When we hit the last climb of the day, the pace was still very steady and smooth. Both Levi and Lance were looking smooth at the front for Team Astana, and we had a total of six riders in the front group. It was a good situation for us, since it gave us good numbers in case anything went wrong.
The real attacks didn't start until 2 km to go to the finish. It was clear to see that even after all the talk from the big Italian riders about putting the pressure on us today, none of the big names wanted to show their cards this early in the race. We finished with a pretty big bunch, with only small time gaps separating the group at the finish. Our only problem came when Lance suffered a mechanical going into the finish, but two of our teammates were there to look after him, they were able to limit the time losses to the line to only 15 seconds.

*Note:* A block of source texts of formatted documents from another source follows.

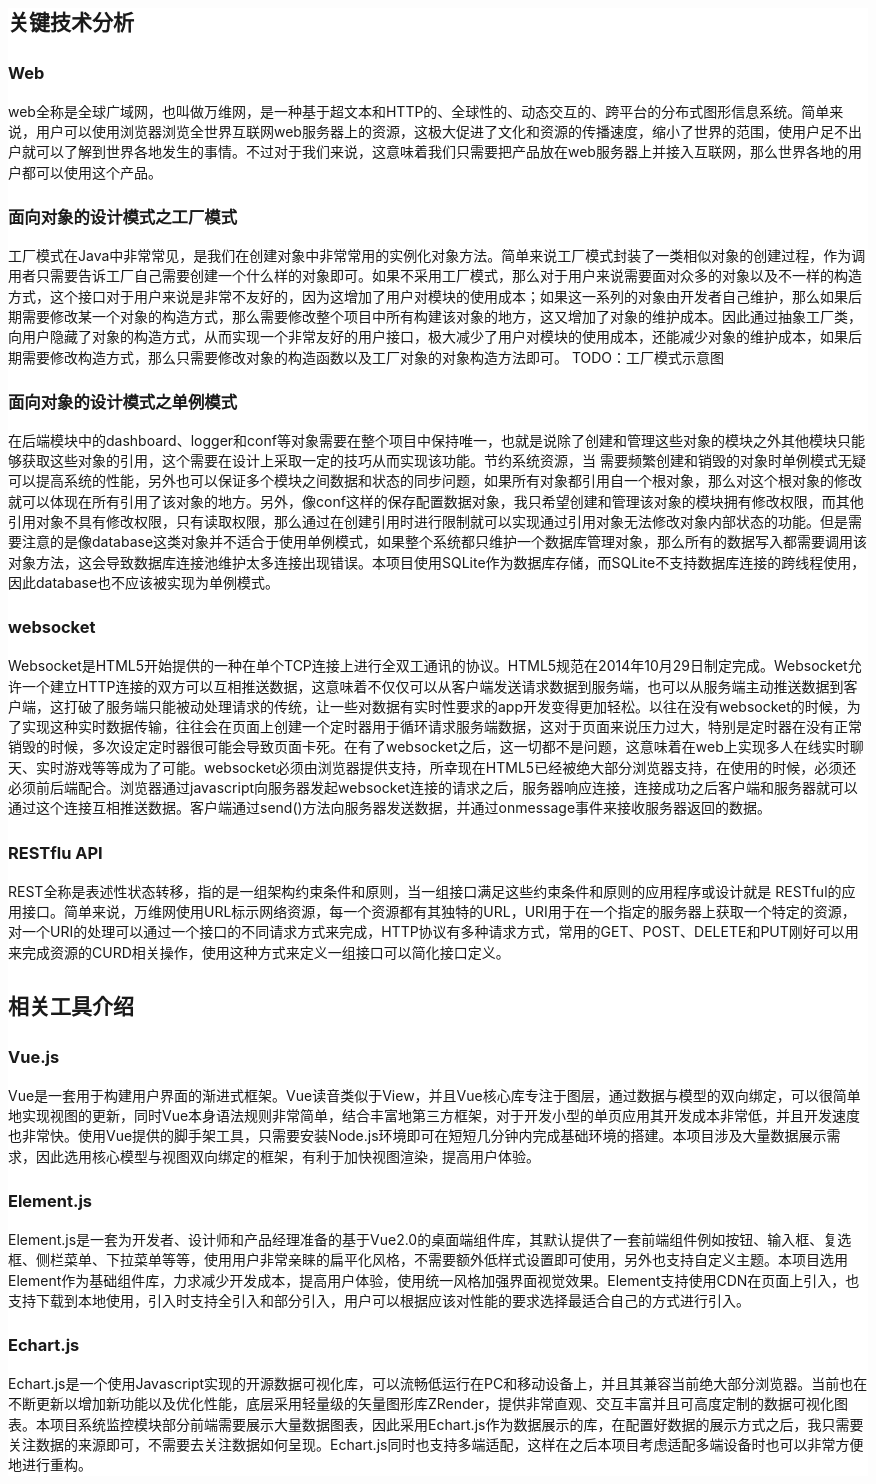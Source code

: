 ## 关键技术分析
### Web
web全称是全球广域网，也叫做万维网，是一种基于超文本和HTTP的、全球性的、动态交互的、跨平台的分布式图形信息系统。简单来说，用户可以使用浏览器浏览全世界互联网web服务器上的资源，这极大促进了文化和资源的传播速度，缩小了世界的范围，使用户足不出户就可以了解到世界各地发生的事情。不过对于我们来说，这意味着我们只需要把产品放在web服务器上并接入互联网，那么世界各地的用户都可以使用这个产品。

### 面向对象的设计模式之工厂模式
工厂模式在Java中非常常见，是我们在创建对象中非常常用的实例化对象方法。简单来说工厂模式封装了一类相似对象的创建过程，作为调用者只需要告诉工厂自己需要创建一个什么样的对象即可。如果不采用工厂模式，那么对于用户来说需要面对众多的对象以及不一样的构造方式，这个接口对于用户来说是非常不友好的，因为这增加了用户对模块的使用成本；如果这一系列的对象由开发者自己维护，那么如果后期需要修改某一个对象的构造方式，那么需要修改整个项目中所有构建该对象的地方，这又增加了对象的维护成本。因此通过抽象工厂类，向用户隐藏了对象的构造方式，从而实现一个非常友好的用户接口，极大减少了用户对模块的使用成本，还能减少对象的维护成本，如果后期需要修改构造方式，那么只需要修改对象的构造函数以及工厂对象的对象构造方法即可。
TODO：工厂模式示意图

### 面向对象的设计模式之单例模式
在后端模块中的dashboard、logger和conf等对象需要在整个项目中保持唯一，也就是说除了创建和管理这些对象的模块之外其他模块只能够获取这些对象的引用，这个需要在设计上采取一定的技巧从而实现该功能。节约系统资源，当 需要频繁创建和销毁的对象时单例模式无疑可以提高系统的性能，另外也可以保证多个模块之间数据和状态的同步问题，如果所有对象都引用自一个根对象，那么对这个根对象的修改就可以体现在所有引用了该对象的地方。另外，像conf这样的保存配置数据对象，我只希望创建和管理该对象的模块拥有修改权限，而其他引用对象不具有修改权限，只有读取权限，那么通过在创建引用时进行限制就可以实现通过引用对象无法修改对象内部状态的功能。但是需要注意的是像database这类对象并不适合于使用单例模式，如果整个系统都只维护一个数据库管理对象，那么所有的数据写入都需要调用该对象方法，这会导致数据库连接池维护太多连接出现错误。本项目使用SQLite作为数据库存储，而SQLite不支持数据库连接的跨线程使用，因此database也不应该被实现为单例模式。

### websocket
Websocket是HTML5开始提供的一种在单个TCP连接上进行全双工通讯的协议。HTML5规范在2014年10月29日制定完成。Websocket允许一个建立HTTP连接的双方可以互相推送数据，这意味着不仅仅可以从客户端发送请求数据到服务端，也可以从服务端主动推送数据到客户端，这打破了服务端只能被动处理请求的传统，让一些对数据有实时性要求的app开发变得更加轻松。以往在没有websocket的时候，为了实现这种实时数据传输，往往会在页面上创建一个定时器用于循环请求服务端数据，这对于页面来说压力过大，特别是定时器在没有正常销毁的时候，多次设定定时器很可能会导致页面卡死。在有了websocket之后，这一切都不是问题，这意味着在web上实现多人在线实时聊天、实时游戏等等成为了可能。websocket必须由浏览器提供支持，所幸现在HTML5已经被绝大部分浏览器支持，在使用的时候，必须还必须前后端配合。浏览器通过javascript向服务器发起websocket连接的请求之后，服务器响应连接，连接成功之后客户端和服务器就可以通过这个连接互相推送数据。客户端通过send()方法向服务器发送数据，并通过onmessage事件来接收服务器返回的数据。

### RESTflu API
REST全称是表述性状态转移，指的是一组架构约束条件和原则，当一组接口满足这些约束条件和原则的应用程序或设计就是 RESTful的应用接口。简单来说，万维网使用URL标示网络资源，每一个资源都有其独特的URL，URI用于在一个指定的服务器上获取一个特定的资源，对一个URI的处理可以通过一个接口的不同请求方式来完成，HTTP协议有多种请求方式，常用的GET、POST、DELETE和PUT刚好可以用来完成资源的CURD相关操作，使用这种方式来定义一组接口可以简化接口定义。

## 相关工具介绍
### Vue.js
Vue是一套用于构建用户界面的渐进式框架。Vue读音类似于View，并且Vue核心库专注于图层，通过数据与模型的双向绑定，可以很简单地实现视图的更新，同时Vue本身语法规则非常简单，结合丰富地第三方框架，对于开发小型的单页应用其开发成本非常低，并且开发速度也非常快。使用Vue提供的脚手架工具，只需要安装Node.js环境即可在短短几分钟内完成基础环境的搭建。本项目涉及大量数据展示需求，因此选用核心模型与视图双向绑定的框架，有利于加快视图渲染，提高用户体验。

### Element.js
Element.js是一套为开发者、设计师和产品经理准备的基于Vue2.0的桌面端组件库，其默认提供了一套前端组件例如按钮、输入框、复选框、侧栏菜单、下拉菜单等等，使用用户非常亲睐的扁平化风格，不需要额外低样式设置即可使用，另外也支持自定义主题。本项目选用Element作为基础组件库，力求减少开发成本，提高用户体验，使用统一风格加强界面视觉效果。Element支持使用CDN在页面上引入，也支持下载到本地使用，引入时支持全引入和部分引入，用户可以根据应该对性能的要求选择最适合自己的方式进行引入。

### Echart.js
Echart.js是一个使用Javascript实现的开源数据可视化库，可以流畅低运行在PC和移动设备上，并且其兼容当前绝大部分浏览器。当前也在不断更新以增加新功能以及优化性能，底层采用轻量级的矢量图形库ZRender，提供非常直观、交互丰富并且可高度定制的数据可视化图表。本项目系统监控模块部分前端需要展示大量数据图表，因此采用Echart.js作为数据展示的库，在配置好数据的展示方式之后，我只需要关注数据的来源即可，不需要去关注数据如何呈现。Echart.js同时也支持多端适配，这样在之后本项目考虑适配多端设备时也可以非常方便地进行重构。

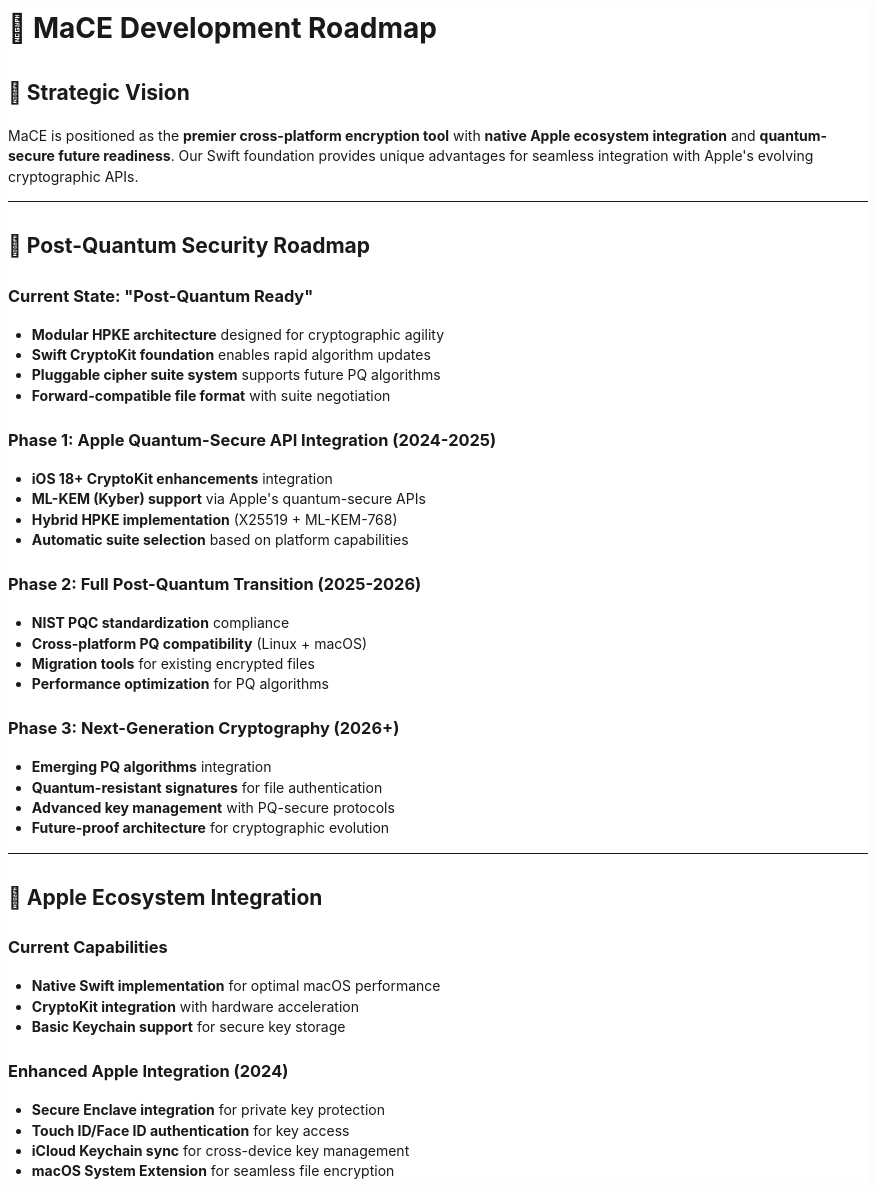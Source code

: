 # 🚀 MaCE Development Roadmap

## 🎯 **Strategic Vision**

MaCE is positioned as the **premier cross-platform encryption tool** with **native Apple ecosystem integration** and **quantum-secure future readiness**. Our Swift foundation provides unique advantages for seamless integration with Apple's evolving cryptographic APIs.

---

## 🔮 **Post-Quantum Security Roadmap**

### **Current State: "Post-Quantum Ready"**
- **Modular HPKE architecture** designed for cryptographic agility
- **Swift CryptoKit foundation** enables rapid algorithm updates
- **Pluggable cipher suite system** supports future PQ algorithms
- **Forward-compatible file format** with suite negotiation

### **Phase 1: Apple Quantum-Secure API Integration (2024-2025)**
- **iOS 18+ CryptoKit enhancements** integration
- **ML-KEM (Kyber) support** via Apple's quantum-secure APIs
- **Hybrid HPKE implementation** (X25519 + ML-KEM-768)
- **Automatic suite selection** based on platform capabilities

### **Phase 2: Full Post-Quantum Transition (2025-2026)**
- **NIST PQC standardization** compliance
- **Cross-platform PQ compatibility** (Linux + macOS)
- **Migration tools** for existing encrypted files
- **Performance optimization** for PQ algorithms

### **Phase 3: Next-Generation Cryptography (2026+)**
- **Emerging PQ algorithms** integration
- **Quantum-resistant signatures** for file authentication
- **Advanced key management** with PQ-secure protocols
- **Future-proof architecture** for cryptographic evolution

---

## 🍎 **Apple Ecosystem Integration**

### **Current Capabilities**
- **Native Swift implementation** for optimal macOS performance
- **CryptoKit integration** with hardware acceleration
- **Basic Keychain support** for secure key storage

### **Enhanced Apple Integration (2024)**
- **Secure Enclave integration** for private key protection
- **Touch ID/Face ID authentication** for key access
- **iCloud Keychain sync** for cross-device key management
- **macOS System Extension** for seamless file encryption
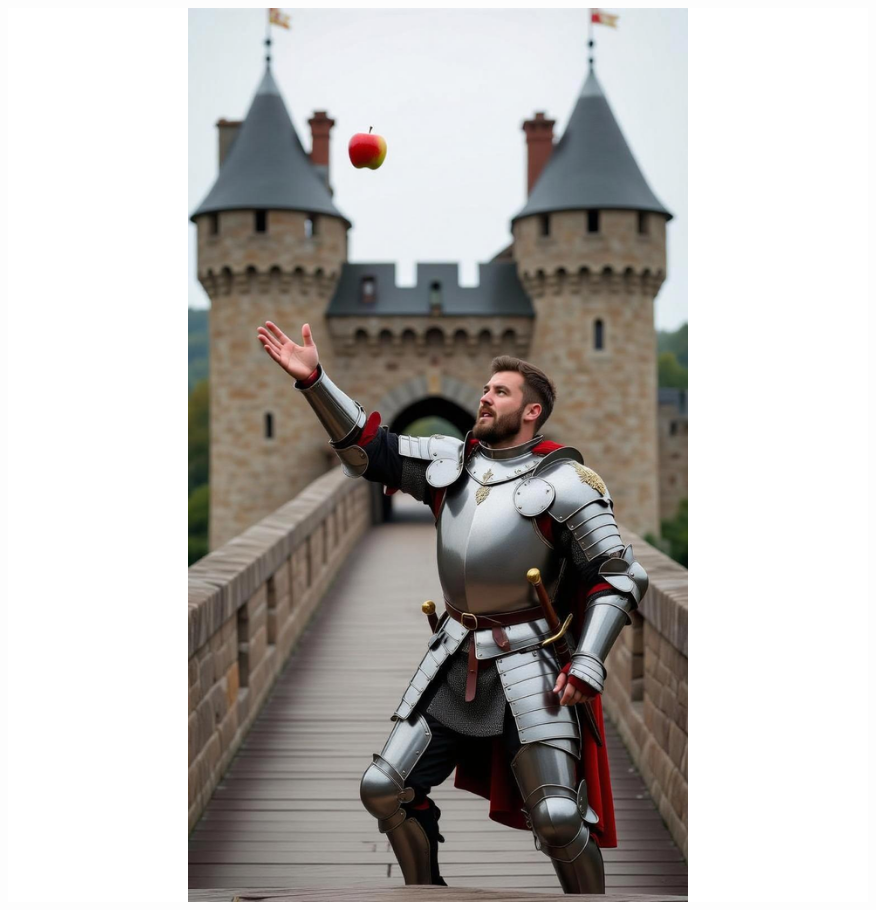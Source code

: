 <div style="display: flex; justify-content: center; gap: 10px; margin: 10px 0;">
<img src="https://github.com/Willian7004/media-blog/blob/main/files/202507/2025070308/ComfyUI_00441_.jpg?raw=true" style="width:500px;" />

So far my legs are holding up really well. But, I seem to be missing a just a little something that I can't put my finger on. It feels more like nerves though instead of a shortage in power or fitness. Not sure what it is, but it doesn't seem to be having a big affect on my racing at this point. And, it really might be the nerves and emotions of being at the Giro! It's been a while since I've raced a Grand Tour that I can't tell! But I guess I'll find out soon enough! With so much hard racing to come, I'm hoping it will pass soon so I can focus on using all of my energy for team!
Tomorrow is a short stage, but it should be exciting, since there will be lots of fresh bodies going into the finish. We should see some serious fireworks on the final climb with such a hard finish and such small time gaps between the superstars on the general classification. The pink jersey could be up for grabs and there are many riders who would love to take it from Columbia's young star, Thomas Lövkvist, if they have a chance! It should be quite a show!!!!
Thanks for reading! Until tomorrow...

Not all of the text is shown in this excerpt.